+++ DATASET ENTRIES +++

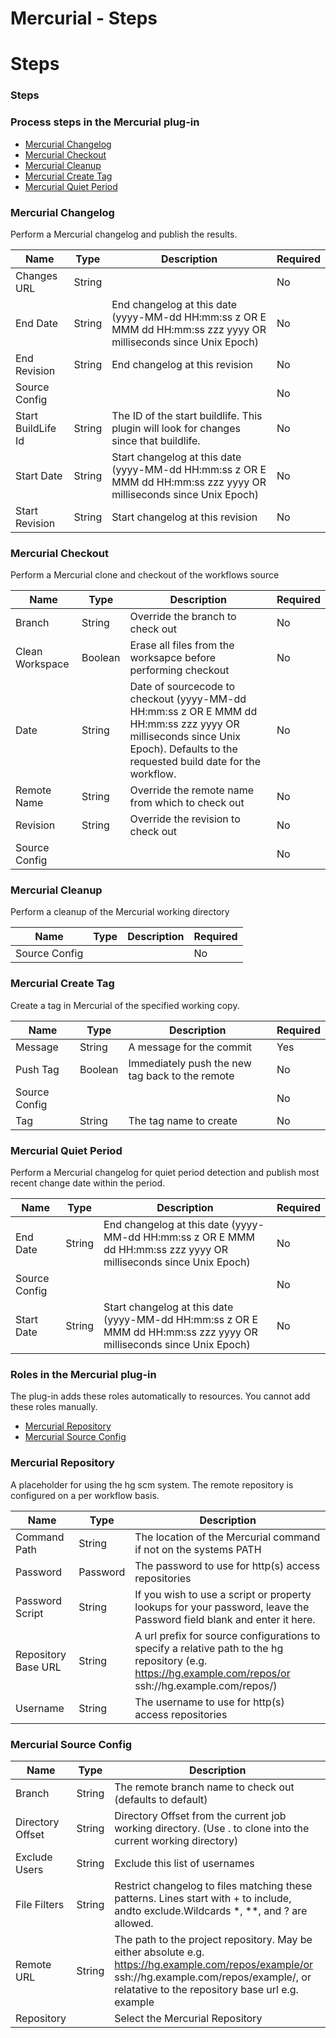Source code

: 
Mercurial - Steps
=================

# Steps


### Steps




### Process steps in the Mercurial plug-in

* [Mercurial Changelog](#mercurial_changelog)
* [Mercurial Checkout](#mercurial_checkout)
* [Mercurial Cleanup](#mercurial_cleanup)
* [Mercurial Create Tag](#mercurial_create_tag)
* [Mercurial Quiet Period](#mercurial_quiet_period)


### Mercurial Changelog

Perform a Mercurial changelog and publish the results.


| Name | Type | Description                                                                                                          | Required |
| ---- | ---- | -------------------------------------------------------------------------------------------------------------------- | -------- |
| Changes URL | String |  | No |
| End Date | String | End changelog at this date (yyyy-MM-dd HH:mm:ss z OR E MMM dd HH:mm:ss zzz yyyy OR milliseconds since Unix Epoch) | No |
| End Revision | String | End changelog at this revision | No |
| Source Config |  |  | No |
| Start BuildLife Id | String | The ID of the start buildlife. This plugin will look for changes since that buildlife. | No |
| Start Date | String | Start changelog at this date (yyyy-MM-dd HH:mm:ss z OR E MMM dd HH:mm:ss zzz yyyy OR milliseconds since Unix Epoch) | No |
| Start Revision | String | Start changelog at this revision | No |

### Mercurial Checkout

Perform a Mercurial clone and checkout of the workflows source


| Name | Type | Description                                                                                                          | Required |
| ---- | ---- | -------------------------------------------------------------------------------------------------------------------- | -------- |
| Branch | String | Override the branch to check out | No |
| Clean Workspace | Boolean | Erase all files from the worksapce before performing checkout | No |
| Date | String | Date of sourcecode to checkout (yyyy-MM-dd HH:mm:ss z OR E MMM dd HH:mm:ss zzz yyyy OR milliseconds since Unix Epoch). Defaults to the requested build date for the workflow. | No |
| Remote Name | String | Override the remote name from which to check out | No |
| Revision | String | Override the revision to check out | No |
| Source Config |  |  | No |

### Mercurial Cleanup

Perform a cleanup of the Mercurial working directory


| Name | Type | Description                                                                                                          | Required |
| ---- | ---- | -------------------------------------------------------------------------------------------------------------------- | -------- |
| Source Config |  |  | No |

### Mercurial Create Tag

Create a tag in Mercurial of the specified working copy.


| Name | Type | Description                                                                                                          | Required |
| ---- | ---- | -------------------------------------------------------------------------------------------------------------------- | -------- |
| Message | String | A message for the commit | Yes |
| Push Tag | Boolean | Immediately push the new tag back to the remote | No |
| Source Config |  |  | No |
| Tag | String | The tag name to create | No |

### Mercurial Quiet Period

Perform a Mercurial changelog for quiet period detection and publish most recent change date within the period.



| Name | Type | Description                                                                                                          | Required |
| ---- | ---- | -------------------------------------------------------------------------------------------------------------------- | -------- |
| End Date | String | End changelog at this date (yyyy-MM-dd HH:mm:ss z OR E MMM dd HH:mm:ss zzz yyyy OR milliseconds since Unix Epoch) | No |
| Source Config |  |  | No |
| Start Date | String | Start changelog at this date (yyyy-MM-dd HH:mm:ss z OR E MMM dd HH:mm:ss zzz yyyy OR milliseconds since Unix Epoch) | No |


### Roles in the Mercurial plug-in

The plug-in adds these roles automatically to resources. You cannot add these roles manually.


* [Mercurial Repository](#mercurial_repository_role)
* [Mercurial Source Config](#mercurial_source_config_role)


### Mercurial Repository

A placeholder for using the hg scm system. The remote repository is configured on a per workflow basis.



| Name | Type | Description |
| --- | --- | --- |
| Command Path | String | The location of the Mercurial command if not on the systems PATH |
| Password | Password | The password to use for http(s) access repositories |
| Password Script | String | If you wish to use a script or property lookups for your password, leave the Password field blank and enter it here. |
| Repository Base URL | String | A url prefix for source configurations to specify a relative path to the hg repository (e.g. https://hg.example.com/repos/or ssh://hg.example.com/repos/) |
| Username | String | The username to use for http(s) access repositories |

### Mercurial Source Config


| Name | Type | Description |
| --- | --- | --- |
| Branch | String | The remote branch name to check out (defaults to default) |
| Directory Offset | String | Directory Offset from the current job working directory. (Use . to clone into the current working directory) |
| Exclude Users | String | Exclude this list of usernames |
| File Filters | String | Restrict changelog to files matching these patterns. Lines start with + to include, andto exclude.Wildcards \*, \*\*, and ? are allowed. |
| Remote URL | String | The path to the project repository. May be either absolute e.g. https://hg.example.com/repos/example/or ssh://hg.example.com/repos/example/, or relatative to the repository base url e.g. example |
| Repository |  | Select the Mercurial Repository |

+++

[WORK ITEM] Filter the preceding entries down to the lines with "files".

[TASK SOLUTION]
| Clean Workspace | Boolean | Erase all files from the worksapce before performing checkout | No |
| File Filters | String | Restrict changelog to files matching these patterns. Lines start with + to include, andto exclude.Wildcards \*, \*\*, and ? are allowed. |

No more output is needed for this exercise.